**What you are asked to do**
Tell how many lines in the data contain the string "consistency", using a single number as the whole reply.

_ _ _ _

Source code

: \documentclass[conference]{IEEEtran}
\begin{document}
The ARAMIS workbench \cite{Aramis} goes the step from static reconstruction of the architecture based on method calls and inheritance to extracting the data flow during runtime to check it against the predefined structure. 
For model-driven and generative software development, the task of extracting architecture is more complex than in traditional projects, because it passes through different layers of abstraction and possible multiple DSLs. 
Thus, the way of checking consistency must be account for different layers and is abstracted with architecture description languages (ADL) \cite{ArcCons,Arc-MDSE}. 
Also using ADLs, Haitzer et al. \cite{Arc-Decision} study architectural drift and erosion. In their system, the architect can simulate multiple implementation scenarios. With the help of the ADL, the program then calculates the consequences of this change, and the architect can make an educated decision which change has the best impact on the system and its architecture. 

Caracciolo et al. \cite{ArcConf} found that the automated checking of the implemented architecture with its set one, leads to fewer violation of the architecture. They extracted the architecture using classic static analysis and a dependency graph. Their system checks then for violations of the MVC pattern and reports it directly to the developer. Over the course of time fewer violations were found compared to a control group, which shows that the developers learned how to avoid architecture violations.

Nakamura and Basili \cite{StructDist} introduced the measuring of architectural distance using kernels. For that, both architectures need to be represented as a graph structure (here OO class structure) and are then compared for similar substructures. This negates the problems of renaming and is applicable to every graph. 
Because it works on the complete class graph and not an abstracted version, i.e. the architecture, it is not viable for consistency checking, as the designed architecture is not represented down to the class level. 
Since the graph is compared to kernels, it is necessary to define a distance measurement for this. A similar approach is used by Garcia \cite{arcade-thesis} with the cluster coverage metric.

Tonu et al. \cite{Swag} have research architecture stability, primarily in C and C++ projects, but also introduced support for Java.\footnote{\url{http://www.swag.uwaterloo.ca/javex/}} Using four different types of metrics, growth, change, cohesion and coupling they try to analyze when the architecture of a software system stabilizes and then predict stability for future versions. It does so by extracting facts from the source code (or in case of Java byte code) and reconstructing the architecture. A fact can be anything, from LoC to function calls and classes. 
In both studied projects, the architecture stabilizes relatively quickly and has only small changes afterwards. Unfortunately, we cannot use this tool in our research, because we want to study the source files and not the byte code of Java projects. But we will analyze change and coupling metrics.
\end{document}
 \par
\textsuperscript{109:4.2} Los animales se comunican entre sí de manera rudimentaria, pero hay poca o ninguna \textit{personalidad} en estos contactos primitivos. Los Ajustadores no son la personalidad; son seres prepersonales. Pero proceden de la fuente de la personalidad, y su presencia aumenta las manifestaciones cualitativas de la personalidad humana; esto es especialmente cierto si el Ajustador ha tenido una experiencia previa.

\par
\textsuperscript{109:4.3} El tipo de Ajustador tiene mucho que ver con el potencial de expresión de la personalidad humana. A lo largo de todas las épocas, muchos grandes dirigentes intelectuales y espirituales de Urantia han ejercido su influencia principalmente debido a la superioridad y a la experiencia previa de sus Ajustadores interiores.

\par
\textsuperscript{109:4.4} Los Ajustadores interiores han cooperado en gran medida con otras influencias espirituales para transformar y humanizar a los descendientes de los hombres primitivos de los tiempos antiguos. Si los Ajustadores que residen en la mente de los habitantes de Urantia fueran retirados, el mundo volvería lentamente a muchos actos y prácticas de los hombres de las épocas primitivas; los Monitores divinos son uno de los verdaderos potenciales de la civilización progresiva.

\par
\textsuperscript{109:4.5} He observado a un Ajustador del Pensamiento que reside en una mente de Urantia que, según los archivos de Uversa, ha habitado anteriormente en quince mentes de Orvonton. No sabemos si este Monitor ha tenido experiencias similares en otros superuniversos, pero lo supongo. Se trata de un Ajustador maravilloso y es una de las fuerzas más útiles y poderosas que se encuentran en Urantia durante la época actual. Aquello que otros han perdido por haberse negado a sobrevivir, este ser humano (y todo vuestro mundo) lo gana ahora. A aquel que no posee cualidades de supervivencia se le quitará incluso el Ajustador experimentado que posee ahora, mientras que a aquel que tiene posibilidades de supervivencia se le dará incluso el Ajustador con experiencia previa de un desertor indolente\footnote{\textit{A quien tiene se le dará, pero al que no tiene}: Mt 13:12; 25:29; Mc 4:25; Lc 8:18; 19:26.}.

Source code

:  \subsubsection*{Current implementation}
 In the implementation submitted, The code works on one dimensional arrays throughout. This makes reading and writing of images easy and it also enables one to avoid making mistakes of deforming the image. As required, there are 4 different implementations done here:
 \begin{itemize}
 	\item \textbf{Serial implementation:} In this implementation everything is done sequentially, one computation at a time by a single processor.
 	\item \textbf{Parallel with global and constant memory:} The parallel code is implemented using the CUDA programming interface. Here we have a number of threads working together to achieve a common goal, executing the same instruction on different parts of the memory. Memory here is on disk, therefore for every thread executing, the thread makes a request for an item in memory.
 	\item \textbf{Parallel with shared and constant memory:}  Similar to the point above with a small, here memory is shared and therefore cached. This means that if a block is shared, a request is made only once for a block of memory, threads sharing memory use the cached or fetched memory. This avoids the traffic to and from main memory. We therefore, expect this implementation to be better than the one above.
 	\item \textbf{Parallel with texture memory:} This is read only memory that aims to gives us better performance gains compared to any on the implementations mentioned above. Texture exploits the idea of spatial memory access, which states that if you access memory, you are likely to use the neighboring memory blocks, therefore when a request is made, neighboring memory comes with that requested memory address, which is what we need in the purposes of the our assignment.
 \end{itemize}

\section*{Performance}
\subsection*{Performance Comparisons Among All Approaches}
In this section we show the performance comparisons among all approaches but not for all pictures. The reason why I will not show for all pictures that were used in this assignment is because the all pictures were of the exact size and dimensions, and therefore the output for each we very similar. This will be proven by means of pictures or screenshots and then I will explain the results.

_ _ _ _

**Solution**
2